• Action item:
Starting with the line that contains "a debian instance", copy every line through the end of the data below, exactly and with nothing added.

'''

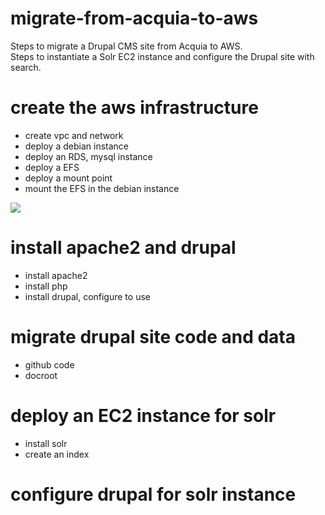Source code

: # migrate-from-acquia-to-aws
Steps to migrate a Drupal CMS site from Acquia to AWS.  
Steps to instantiate a Solr EC2 instance and configure the Drupal site with search. 
# create the aws infrastructure
* create vpc and network
* deploy a debian instance
* deploy an RDS, mysql instance
* deploy a EFS
* deploy a mount point
* mount the EFS in the debian instance
<img src="https://github.com/hank-greene/migrate-from-acquia-to-aws/blob/main/aws-achitecture.png?raw=true" />


# install apache2 and drupal
* install apache2
* install php
* install drupal, configure to use 

# migrate drupal site code and data
* github code
* docroot

# deploy an EC2 instance for solr
* install solr
* create an index

# configure drupal for solr instance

'''

• Your response:
* deploy a debian instance
* deploy an RDS, mysql instance
* deploy a EFS
* deploy a mount point
* mount the EFS in the debian instance
<img src="https://github.com/hank-greene/migrate-from-acquia-to-aws/blob/main/aws-achitecture.png?raw=true" />


# install apache2 and drupal
* install apache2
* install php
* install drupal, configure to use 

# migrate drupal site code and data
* github code
* docroot

# deploy an EC2 instance for solr
* install solr
* create an index

# configure drupal for solr instance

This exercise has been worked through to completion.